– Боитесь показаться невоспитанным? Я вас разочарую – специй, которые я использую, тут не продают. Так что придется вам смириться с ролью гостя.
– Шар, вы специально мною манипулируете или это в вас от природы? С вами, как на минном поле, неизвестно, на что наступишь в следующий момент, – жалуюсь я.
– Вас это напрягает?
– Скорее, непривычно как-то. Вы очень необычная женщина, лейтенант, мэм.
– Это индивидуальная реакция на вас, сержант, – с улыбкой отвечает она. – Терпите. Я еще не решила – нравится мне видеть недоумение на вашем лице, или вы материнский инстинкт во мне будите.
– Надеюсь, что ни то, ни другое, Шармила, – но сказать я хочу совершенно не то. Вовремя прикусываю язык.
Она отпускает мой локоть, достает из сумочки коммуникатор и начинает инструктировать домашнюю систему. Я смотрю на нее и слушаю, открыв рот, словно она говорит на другом языке, незнакомом, красивом и ритмичном. Видел я искусных поваров, но такое...
– ... и не забудь вынуть гвоздику и лавровый лист, после того, как чатни загустеет... – строго выговаривает она автоповару, – ... масло с пакор должно стечь сразу после жарки... лук жарить, пока не станет прозрачным, а не как в прошлый раз... кефир свежий закажи, только не жирный... имбирная паста в третьем контейнере... дахи маччи подашь горячим... чапати сохрани теплым, но не горячим... на десерт – митхи ласси... мед не забудь... готовность – через час.
Она прячет коммуникатор. Торжествующе смотрит на меня.
– Вы просто как генерал на поле боя, Шармила, – спешу я выразить ей свое восхищение.
– Удивляетесь, наверное, что готовлю не сама?
– Ну, автоповар в простом индийском доме я представляю с трудом, – отвечаю как можно более дипломатично.

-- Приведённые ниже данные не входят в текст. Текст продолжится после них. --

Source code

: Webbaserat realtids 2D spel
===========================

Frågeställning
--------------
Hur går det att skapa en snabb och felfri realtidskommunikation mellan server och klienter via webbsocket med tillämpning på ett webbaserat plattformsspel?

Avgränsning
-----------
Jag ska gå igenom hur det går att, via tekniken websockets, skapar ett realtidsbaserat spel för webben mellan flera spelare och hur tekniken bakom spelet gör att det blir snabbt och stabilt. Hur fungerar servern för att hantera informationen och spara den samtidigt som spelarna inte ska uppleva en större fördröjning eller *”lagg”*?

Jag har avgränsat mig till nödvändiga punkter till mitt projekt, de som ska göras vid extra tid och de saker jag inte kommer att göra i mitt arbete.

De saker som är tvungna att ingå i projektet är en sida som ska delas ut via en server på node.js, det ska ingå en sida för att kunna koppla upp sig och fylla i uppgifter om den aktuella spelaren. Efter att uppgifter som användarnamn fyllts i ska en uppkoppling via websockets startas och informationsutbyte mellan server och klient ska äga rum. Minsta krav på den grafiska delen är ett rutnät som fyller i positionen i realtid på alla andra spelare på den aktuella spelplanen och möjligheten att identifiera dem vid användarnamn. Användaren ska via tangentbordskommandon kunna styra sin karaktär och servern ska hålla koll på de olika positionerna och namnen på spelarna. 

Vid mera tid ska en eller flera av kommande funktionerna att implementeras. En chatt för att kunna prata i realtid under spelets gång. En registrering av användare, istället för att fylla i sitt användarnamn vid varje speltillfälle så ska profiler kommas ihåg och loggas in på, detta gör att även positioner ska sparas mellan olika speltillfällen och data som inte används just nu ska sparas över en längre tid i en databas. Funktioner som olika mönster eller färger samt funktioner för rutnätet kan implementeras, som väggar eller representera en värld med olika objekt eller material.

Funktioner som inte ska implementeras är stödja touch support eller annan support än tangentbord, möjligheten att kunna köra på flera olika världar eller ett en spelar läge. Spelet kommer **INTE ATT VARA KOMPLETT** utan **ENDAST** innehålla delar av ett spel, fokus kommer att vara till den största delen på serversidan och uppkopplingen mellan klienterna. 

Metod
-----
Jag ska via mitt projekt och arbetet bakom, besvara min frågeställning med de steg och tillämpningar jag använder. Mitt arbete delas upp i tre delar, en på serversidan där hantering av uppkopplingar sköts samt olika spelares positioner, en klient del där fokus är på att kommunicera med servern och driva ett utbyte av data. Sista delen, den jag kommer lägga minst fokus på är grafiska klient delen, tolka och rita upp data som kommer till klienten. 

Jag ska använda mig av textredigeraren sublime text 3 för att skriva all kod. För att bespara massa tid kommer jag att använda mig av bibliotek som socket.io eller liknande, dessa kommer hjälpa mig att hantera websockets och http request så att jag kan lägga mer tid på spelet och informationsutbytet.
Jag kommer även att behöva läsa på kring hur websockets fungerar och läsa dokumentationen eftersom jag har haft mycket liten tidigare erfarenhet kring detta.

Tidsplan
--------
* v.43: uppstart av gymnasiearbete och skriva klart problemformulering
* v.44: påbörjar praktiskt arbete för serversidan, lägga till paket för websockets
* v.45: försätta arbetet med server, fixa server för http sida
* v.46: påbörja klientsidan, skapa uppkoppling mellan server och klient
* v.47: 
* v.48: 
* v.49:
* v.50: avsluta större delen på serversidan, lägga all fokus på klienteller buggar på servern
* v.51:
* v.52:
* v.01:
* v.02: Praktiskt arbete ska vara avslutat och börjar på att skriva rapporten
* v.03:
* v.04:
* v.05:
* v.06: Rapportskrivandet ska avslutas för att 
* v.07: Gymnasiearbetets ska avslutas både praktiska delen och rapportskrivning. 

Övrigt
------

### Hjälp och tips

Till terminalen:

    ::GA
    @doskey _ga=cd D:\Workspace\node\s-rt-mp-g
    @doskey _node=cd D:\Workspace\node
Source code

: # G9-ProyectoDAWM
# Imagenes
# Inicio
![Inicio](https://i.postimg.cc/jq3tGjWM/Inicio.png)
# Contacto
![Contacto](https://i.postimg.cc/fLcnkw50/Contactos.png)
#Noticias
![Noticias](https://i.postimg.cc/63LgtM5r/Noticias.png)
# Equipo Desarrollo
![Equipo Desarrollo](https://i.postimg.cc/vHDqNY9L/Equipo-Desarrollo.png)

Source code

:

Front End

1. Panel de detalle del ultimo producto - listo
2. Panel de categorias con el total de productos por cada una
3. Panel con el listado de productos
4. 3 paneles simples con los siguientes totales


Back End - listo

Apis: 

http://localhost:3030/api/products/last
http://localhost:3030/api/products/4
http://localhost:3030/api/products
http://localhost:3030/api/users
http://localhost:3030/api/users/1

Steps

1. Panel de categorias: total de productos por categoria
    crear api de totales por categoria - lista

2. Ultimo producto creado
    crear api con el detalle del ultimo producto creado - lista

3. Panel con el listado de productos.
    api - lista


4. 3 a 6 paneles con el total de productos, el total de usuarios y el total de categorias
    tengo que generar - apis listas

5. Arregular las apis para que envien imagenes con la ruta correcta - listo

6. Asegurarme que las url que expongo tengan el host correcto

– Правильно не представляете, – вздыхает она. – Если бы я жила на Кришнагири, то замуж вряд ли бы вышла. Такая неумеха там никому не нужна, даже в продвинутых белых семьях. А автоповар – умница, я сама его программировала. Иногда я балуюсь вкусностями, к которым в детстве привыкла. Ем и дом вспоминаю. Правда, там я их ела не слишком часто – мама меня держала в строгости.

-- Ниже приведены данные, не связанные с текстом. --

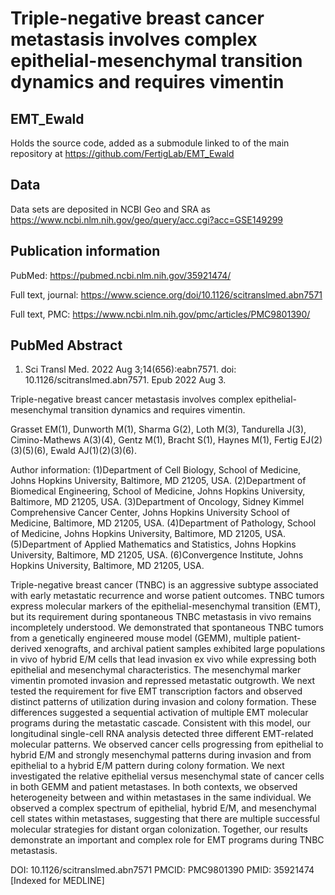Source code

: # Triple-negative breast cancer metastasis involves complex epithelial-mesenchymal transition dynamics and requires vimentin

## EMT_Ewald

Holds the source code, added as a submodule linked to of the main repository at
https://github.com/FertigLab/EMT_Ewald

## Data

Data sets are deposited in NCBI Geo and SRA as 
https://www.ncbi.nlm.nih.gov/geo/query/acc.cgi?acc=GSE149299 

## Publication information

PubMed: https://pubmed.ncbi.nlm.nih.gov/35921474/

Full text, journal:
https://www.science.org/doi/10.1126/scitranslmed.abn7571

Full text, PMC:
https://www.ncbi.nlm.nih.gov/pmc/articles/PMC9801390/

## PubMed Abstract

1. Sci Transl Med. 2022 Aug 3;14(656):eabn7571. doi: 10.1126/scitranslmed.abn7571. 
Epub 2022 Aug 3.

Triple-negative breast cancer metastasis involves complex epithelial-mesenchymal 
transition dynamics and requires vimentin.

Grasset EM(1), Dunworth M(1), Sharma G(2), Loth M(3), Tandurella J(3), 
Cimino-Mathews A(3)(4), Gentz M(1), Bracht S(1), Haynes M(1), Fertig 
EJ(2)(3)(5)(6), Ewald AJ(1)(2)(3)(6).

Author information:
(1)Department of Cell Biology, School of Medicine, Johns Hopkins University, 
Baltimore, MD 21205, USA.
(2)Department of Biomedical Engineering, School of Medicine, Johns Hopkins 
University, Baltimore, MD 21205, USA.
(3)Department of Oncology, Sidney Kimmel Comprehensive Cancer Center, Johns 
Hopkins University School of Medicine, Baltimore, MD 21205, USA.
(4)Department of Pathology, School of Medicine, Johns Hopkins University, 
Baltimore, MD 21205, USA.
(5)Department of Applied Mathematics and Statistics, Johns Hopkins University, 
Baltimore, MD 21205, USA.
(6)Convergence Institute, Johns Hopkins University, Baltimore, MD 21205, USA.

Triple-negative breast cancer (TNBC) is an aggressive subtype associated with 
early metastatic recurrence and worse patient outcomes. TNBC tumors express 
molecular markers of the epithelial-mesenchymal transition (EMT), but its 
requirement during spontaneous TNBC metastasis in vivo remains incompletely 
understood. We demonstrated that spontaneous TNBC tumors from a genetically 
engineered mouse model (GEMM), multiple patient-derived xenografts, and archival 
patient samples exhibited large populations in vivo of hybrid E/M cells that 
lead invasion ex vivo while expressing both epithelial and mesenchymal 
characteristics. The mesenchymal marker vimentin promoted invasion and repressed 
metastatic outgrowth. We next tested the requirement for five EMT transcription 
factors and observed distinct patterns of utilization during invasion and colony 
formation. These differences suggested a sequential activation of multiple EMT 
molecular programs during the metastatic cascade. Consistent with this model, 
our longitudinal single-cell RNA analysis detected three different EMT-related 
molecular patterns. We observed cancer cells progressing from epithelial to 
hybrid E/M and strongly mesenchymal patterns during invasion and from epithelial 
to a hybrid E/M pattern during colony formation. We next investigated the 
relative epithelial versus mesenchymal state of cancer cells in both GEMM and 
patient metastases. In both contexts, we observed heterogeneity between and 
within metastases in the same individual. We observed a complex spectrum of 
epithelial, hybrid E/M, and mesenchymal cell states within metastases, 
suggesting that there are multiple successful molecular strategies for distant 
organ colonization. Together, our results demonstrate an important and complex 
role for EMT programs during TNBC metastasis.

DOI: 10.1126/scitranslmed.abn7571
PMCID: PMC9801390
PMID: 35921474 [Indexed for MEDLINE]
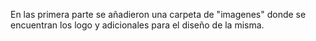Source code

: En las primera parte se añadieron una carpeta de "imagenes" donde se encuentran los logo y adicionales para el diseño de la misma.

Она грустно улыбается и снова берет меня под руку. Патрульный джип медленно катит мимо, освещая нас фарами. Наши длинноногие тени с короткими туловищами прыгают с тротуара на стену и прячутся в ней. Я слышу, как пищит в машине сканер, считывая данные с «пауков» – биочипов у основания шеи.

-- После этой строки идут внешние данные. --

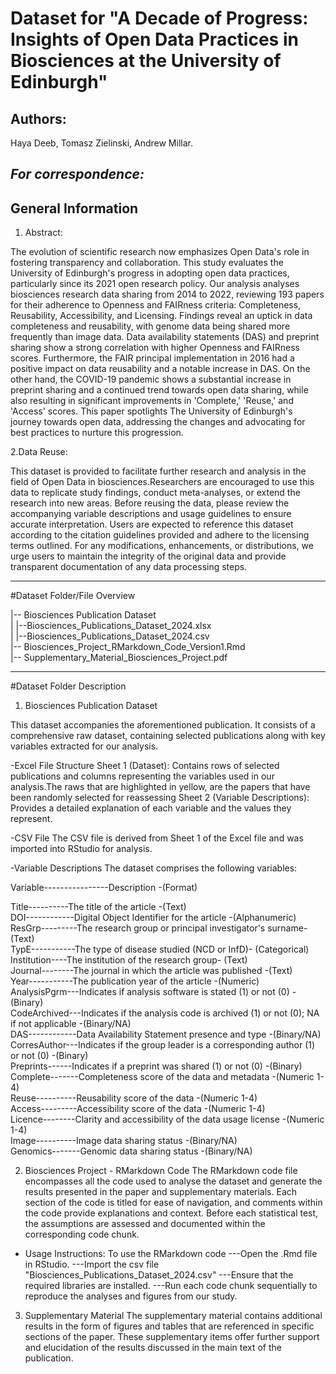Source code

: # Dataset for "A Decade of Progress: Insights of Open Data Practices in Biosciences at the University of Edinburgh"

## Authors:
Haya Deeb, Tomasz Zielinski, Andrew Millar. 

*For correspondence:* 
-------------------------------------------------------------------

## General Information

1. Abstract: 

The evolution of scientific research now emphasizes Open Data's role in fostering transparency and collaboration. This study evaluates the University of Edinburgh's progress in adopting open data practices, particularly since its 2021 open research policy. Our analysis analyses biosciences research data sharing from 2014 to 2022, reviewing 193 papers for their adherence to Openness and FAIRness criteria: Completeness, Reusability, Accessibility, and Licensing. Findings reveal an uptick in data completeness and reusability, with genome data being shared more frequently than image data. Data availability statements (DAS) and preprint sharing show a strong correlation with higher Openness and FAIRness scores. Furthermore, the FAIR principal implementation in 2016 had a positive impact on data reusability and a notable increase in DAS. On the other hand, the COVID-19 pandemic shows a substantial increase in preprint sharing and a continued trend towards open data sharing, while also resulting in significant improvements in 'Complete,' 'Reuse,' and 'Access' scores. This paper spotlights The University of Edinburgh's journey towards open data, addressing the changes and advocating for best practices to nurture this progression.

2.Data Reuse:

This dataset is provided to facilitate further research and analysis in the field of Open Data in biosciences.Researchers are encouraged to use this data to replicate study findings, conduct meta-analyses, or extend the research into new areas.
Before reusing the data, please review the accompanying variable descriptions and usage guidelines to ensure accurate interpretation. Users are expected to reference this dataset according to the citation guidelines provided and adhere to the licensing terms outlined. For any modifications, enhancements, or distributions, we urge users to maintain the integrity of the original data and provide transparent documentation of any data processing steps.

------------------------------------------------------------------

#Dataset Folder/File Overview

|-- Biosciences Publication Dataset  
|   |--Biosciences_Publications_Dataset_2024.xlsx  
|   |--Biosciences_Publications_Dataset_2024.csv  
|-- Biosciences_Project_RMarkdown_Code_Version1.Rmd  
|-- Supplementary_Material_Biosciences_Project.pdf  

-------------------------------------------------------------------

#Dataset Folder Description

1. Biosciences Publication Dataset

This dataset accompanies the aforementioned publication. It consists of a comprehensive raw dataset, containing selected publications along with key variables extracted for our analysis.

-Excel File Structure
Sheet 1 (Dataset): Contains rows of selected publications and columns representing the variables used in our analysis.The raws that are highlighted in yellow, are the papers that have been randomly selected for reassessing 
Sheet 2 (Variable Descriptions): Provides a detailed explanation of each variable and the values they represent.

-CSV File
The CSV file is derived from Sheet 1 of the Excel file and was imported into RStudio for analysis.

-Variable Descriptions
The dataset comprises the following variables:

Variable----------------Description -(Format)  

Title----------The title of the article	-(Text)  
DOI------------Digital Object Identifier for the article -(Alphanumeric)  
ResGrp---------The research group or principal investigator's surname- (Text)  
TypE-----------The type of disease studied (NCD or InfD)- (Categorical)  
Institution----The institution of the research group- (Text)  
Journal--------The journal in which the article was published -(Text)  
Year-----------The publication year of the article -(Numeric)  
AnalysisPgrm---Indicates if analysis software is stated (1) or not (0) -(Binary)  
CodeArchived---Indicates if the analysis code is archived (1) or not (0); NA if not applicable -(Binary/NA)  
DAS------------Data Availability Statement presence and type -(Binary/NA)  
CorresAuthor---Indicates if the group leader is a corresponding author (1) or not (0) -(Binary)  
Preprints------Indicates if a preprint was shared (1) or not (0) -(Binary)  
Complete-------Completeness score of the data and metadata -(Numeric 1-4)  
Reuse----------Reusability score of the data -(Numeric 1-4)  
Access---------Accessibility score of the data	-(Numeric 1-4)  
Licence--------Clarity and accessibility of the data usage license -(Numeric 1-4)  
Image----------Image data sharing status -(Binary/NA)  
Genomics-------Genomic data sharing status -(Binary/NA)  


2. Biosciences Project - RMarkdown Code
The RMarkdown code file encompasses all the code used to analyse the dataset and generate the results presented in the paper and supplementary materials. Each section of the code is titled for ease of navigation, and comments within the code provide explanations and context. Before each statistical test, the assumptions are assessed and documented within the corresponding code chunk.

- Usage Instructions:
To use the RMarkdown code
---Open the .Rmd file in RStudio.
---Import the csv file "Biosciences_Publications_Dataset_2024.csv"
---Ensure that the required libraries are installed.
---Run each code chunk sequentially to reproduce the analyses and figures from our study.


3. Supplementary Material
The supplementary material contains additional results in the form of figures and tables that are referenced in specific sections of the paper. These supplementary items offer further support and elucidation of the results discussed in the main text of the publication.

Мы снова одни. За разговором расстояние незаметно. Мы сворачиваем с Цветочного бульвара и через пару кварталов приходим к дому Шар – уютному четырехквартирному особнячку с отдельным входом для каждого жильца. Неотличимому от десятков близнецов, выстроившихся в ряд и теряющихся в темноте сквера.
– Вот мы и пришли, – говорит О'Хара и отпускает меня.
Я ощущаю себя под прицелом сотен глаз. Дурь, конечно, спят все давно. Воображение рисует лицо комбата, читающего доклад службы наблюдения о нежелательных личных связях и почему-то взводного с прищуренными внимательными глазами. Я готов прикоснуться к чему-то запретному. Настолько запретному, что даже разговоры об этом – табу. Я поднимаю ноги, они оплетены травой-путанкой, я продираюсь сквозь ее заросли, невесть откуда возникшие на брусчатой палубе, и жалею, что на мне нет брони с ее мощными усилителями мускулатуры. Предатель-фонарь огромным целеуказателем высвечивает мою фигуру на пустом пространстве ночной улицы. Я виден в мельчайших деталях. Мои подленькие устремления и трусливые мыслишки видны в системах слежения, как на ладони. Виски стиснуты ледяной рукой. Я упрямо продираюсь к спасительной темноте мозаичной дорожки у невысокого крыльца. Невидимая рука тянет меня за шиворот. Трудно дышать.
– Ну, что же вы, Ивен! Входите! – изящная фигура О'Хара четко вырисована на фоне яркого светового прямоугольника.
Свежий ночной воздух с шумом врывается в мои легкие. Я делаю глубокий вдох и поднимаюсь по каменным ступенькам.
–34–
Непонятная скованность не отпускает меня. Я сконфужен, словно меня поймали на месте мелкого преступления – ну, там, конфету в супермаркете в карман сунул, или что-то подобное. Шар пропускает меня вперед и слегка подталкивает, буквально заставляя идти вперед. Смотрит сбоку снисходительно и немного насмешливо. Или это мне кажется?